§ **Your goal**
Take the data from its first line. Print each line exactly until the line containing "dort tagtäglich begegnet wird." has been printed too.

═════ Data extracts ═════

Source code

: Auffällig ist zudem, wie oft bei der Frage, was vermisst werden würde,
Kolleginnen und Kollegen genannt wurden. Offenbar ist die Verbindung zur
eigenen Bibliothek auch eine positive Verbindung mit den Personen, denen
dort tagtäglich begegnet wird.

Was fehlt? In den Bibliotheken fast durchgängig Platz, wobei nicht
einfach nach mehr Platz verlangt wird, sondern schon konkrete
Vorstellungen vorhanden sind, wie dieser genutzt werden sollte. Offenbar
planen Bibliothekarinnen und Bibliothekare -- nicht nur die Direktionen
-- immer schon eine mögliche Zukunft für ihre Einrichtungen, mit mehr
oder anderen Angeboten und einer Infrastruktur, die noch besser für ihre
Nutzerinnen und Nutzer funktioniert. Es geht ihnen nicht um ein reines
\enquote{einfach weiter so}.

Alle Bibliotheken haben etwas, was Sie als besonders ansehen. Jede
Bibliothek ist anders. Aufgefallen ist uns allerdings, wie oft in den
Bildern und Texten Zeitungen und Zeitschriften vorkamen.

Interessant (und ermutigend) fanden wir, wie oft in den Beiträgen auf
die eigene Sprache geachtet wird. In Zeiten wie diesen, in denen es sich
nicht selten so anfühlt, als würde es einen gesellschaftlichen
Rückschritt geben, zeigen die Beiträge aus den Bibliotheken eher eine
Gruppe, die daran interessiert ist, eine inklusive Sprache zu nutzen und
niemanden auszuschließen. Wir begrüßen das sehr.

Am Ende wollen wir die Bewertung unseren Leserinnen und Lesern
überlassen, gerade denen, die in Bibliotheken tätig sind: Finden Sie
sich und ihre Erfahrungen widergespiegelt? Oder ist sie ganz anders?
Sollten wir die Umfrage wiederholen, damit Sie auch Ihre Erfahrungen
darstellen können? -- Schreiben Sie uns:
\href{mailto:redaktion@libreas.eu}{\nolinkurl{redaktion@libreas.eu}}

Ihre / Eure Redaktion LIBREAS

═════

§ **Written solution**
Source code

: Auffällig ist zudem, wie oft bei der Frage, was vermisst werden würde,
Kolleginnen und Kollegen genannt wurden. Offenbar ist die Verbindung zur
eigenen Bibliothek auch eine positive Verbindung mit den Personen, denen
dort tagtäglich begegnet wird.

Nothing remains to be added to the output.